(All Is Quiet) On New Year’s Day

So, how was your new year celebration?  I would imagine for quite a few of you out there, 2010 was a crappy year.  Now, I don’t have anything quantifiable to support my claim, but for most who are in my social network, the vast majority were quite ready to kiss off 2010 and are hopful that 2011 would be a better year.  Yes, the unemployment rate still sucks (especially if you live in the Golden State like I do), and it seems despite all the record profits companies are making, they are just not hiring for any full time work.  That is a major drag on the national mood, and makes people think that last year was just one be dark cloud.  And if you’re one of those millions who are trapped in long-term unemployment, it was one dark cloud.

But Americans, despite all the grumbling, are a fairly optimistic lot — and we often look forward to better days.  The new year one of those times, but it gets to the root of how much of what’s described as “The Market” is, at times, more psychology than metrics.  Sure, an economy like we have in the United States is a pretty dynamic thing, and the collective mood of a people does not necessarily determine the direction the economy is going to go. Bank failures, automobile manufacturer bankruptcies, housing busts, countries defaulting on debt, and the cost of two wars are the tidal waves that hit us with an amazing force — and just saying “Oh, it’ll all get better” is just plain dumb and naive.

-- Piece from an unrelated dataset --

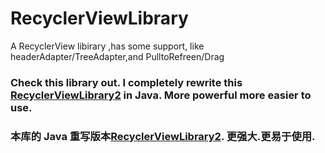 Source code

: # RecyclerViewLibrary
A RecyclerView libirary ,has some support, like headerAdapter/TreeAdapter,and PulltoRefreen/Drag

### Check this library out. I completely rewrite this [RecyclerViewLibrary2](https://github.com/momodae/RecyclerViewLibrary2) in Java. More powerful more easier to use.

### 本库的 Java 重写版本[RecyclerViewLibrary2](https://github.com/momodae/RecyclerViewLibrary2). 更强大.更易于使用.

Expectations for a better 2011 than a 2010 come from a number of things.  One of which is the fact that despite the Great Recession, the policies of the Obama administration (and the end part of Bush’s) have helped stabilize the macro economic pillars and prevented another Great Depression.  Sure, we’re suffering through a Great Recession, but to say it could have been much worse is something we’ll never know — and something that we would really never want to know.  So, two years after the worst of it, the economy is poised to grow even more that employers are going to have to start hiring (gasp!) employees — it happens after economic growth starts to ramp up and worker productivity starts to drop.

This, no doubt, is great news for the long-term unemployed and underemployed, but it’s not like people are going to get back the lost wages from two to three years ago.  Nope.  The wages are going to be lower than the high point of what they were in 2006/2007.  That’s the bad new.  The good news is that more people are going to be working again, and for places like California, Nevada, Florida, Rhode Island, South Carolina, Oregon, Kentucky, Illinois, and Michigan (those states that were hardest hit by the recession), it’ll mean a reduction in the 10-12% official unemployment rate that’s been plaguing those states for a couple of years now.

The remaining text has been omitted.